Re: BUG #13368: standby cluster immediately promotes after pg_basebackup from previously promoted master

From: Michael Paquier <michael(dot)paquier(at)gmail(dot)com>
To: Fujii Masao <masao(dot)fujii(at)gmail(dot)com>
Cc: Feike Steenbergen <feikesteenbergen(at)gmail(dot)com>, PostgreSQL mailing lists <pgsql-bugs(at)postgresql(dot)org>
Subject: Re: BUG #13368: standby cluster immediately promotes after pg_basebackup from previously promoted master
Date: 2015-06-05 06:01:32
Message-ID: CAB7nPqQ-KwDRroXoiz=V9zW+Or7ns90z8gD4LU1tpsNScb2U7w@mail.gmail.com
Views: Raw Message | Whole Thread | Download mbox | Resend email
Thread:
Lists: pgsql-bugs

On Wed, Jun 3, 2015 at 1:04 AM, Fujii Masao <masao(dot)fujii(at)gmail(dot)com>wrote:

> On Mon, Jun 1, 2015 at 5:19 PM, Michael Paquier
> >> Some testing shows us that in some cases, when pg_ctl promote is called
> >> multiple
> >> times, a promote file is left in the PGDATA directory, even though the
> >> cluster
> >> has been succesfully promoted and is accepting read/write queries.
> >
> > This is not surprising, pg_ctl bases its analysis that a node needs to
> > be promoted if recovery.conf exists or not, and there is an interval
> > of time between which recovery.conf is removed and the promotion is
> > actually triggered, so you can create a promote file even after even
> > sending SIGUSR1 to the standby's postmaster
> >
> >> We will try to workaround this issue by ensuring we do not send multiple
> >> promote request using pg_ctl to the same cluster.
> >
> > Well, we could for example have the server switch promote to
> > promote_done in CheckForStandbyTrigger() and then unlink it when
> > recovery.conf is switched to .done. Opinions are welcome on the
> > matter.
>
> Or we can just always remove the signal file at the end of recovery.
> That filename switch seems unnecessary.
>

Well, by doing so, in the event of a crash during recovery the promote
signal file would be present in PGDATA, and this would enforce a promotion
at the next startup of the node. I don't think that this is a good idea. In
the case of a promoted node crash a user may want to look at his node back
in a recovery state.

Also, this intermediate promote file, let's say promote.detected, would be
useful for external tools to let them know that the promotion has been
acknoledged (you can already know it if your tool knows that a promote has
been triggered, that promote has been removed by the server and if
recovery.conf is still present).
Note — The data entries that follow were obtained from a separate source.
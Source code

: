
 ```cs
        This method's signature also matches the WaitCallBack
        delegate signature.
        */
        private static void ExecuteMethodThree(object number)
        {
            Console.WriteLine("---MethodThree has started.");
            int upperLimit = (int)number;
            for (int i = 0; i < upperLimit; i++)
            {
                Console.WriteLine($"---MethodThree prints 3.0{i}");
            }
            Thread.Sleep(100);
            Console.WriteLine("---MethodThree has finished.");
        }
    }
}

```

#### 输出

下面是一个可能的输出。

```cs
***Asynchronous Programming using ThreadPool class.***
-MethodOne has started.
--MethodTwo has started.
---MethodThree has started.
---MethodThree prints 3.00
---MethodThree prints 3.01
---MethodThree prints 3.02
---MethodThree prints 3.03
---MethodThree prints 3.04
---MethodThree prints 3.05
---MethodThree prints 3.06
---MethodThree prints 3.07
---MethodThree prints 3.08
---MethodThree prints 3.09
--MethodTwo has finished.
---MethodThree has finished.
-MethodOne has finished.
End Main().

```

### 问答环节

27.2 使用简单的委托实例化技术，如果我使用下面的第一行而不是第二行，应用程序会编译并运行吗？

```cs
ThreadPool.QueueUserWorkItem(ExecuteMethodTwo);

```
That's not something you would want on
back branches btw as this changes how promotion bevahes seen from an
external point of view. But that would be a patch simple enough (got a WIP
for people wondering).

An open question would be what to do with pg_ctl promote if a promote file
already exists. I think that we should ignore the creation of the promote
file but still kick the signal SIGUSR1.

>
> In addition to that change, we should make pg_basebackup skip
> the signal file?
>

Well, yes, and it we would be just fine for the case reported by Feike to
just ignore promote and fallback_promote in a base backup, as the problem
reported was about a standby that contained the signal promote file after
pg_basebackup. And I think that we would be fine by doing that as well in
the back-branches. trigger_file is not exposed out of xlog.c in the startup
process, but I can live with the fact that it is not ignored.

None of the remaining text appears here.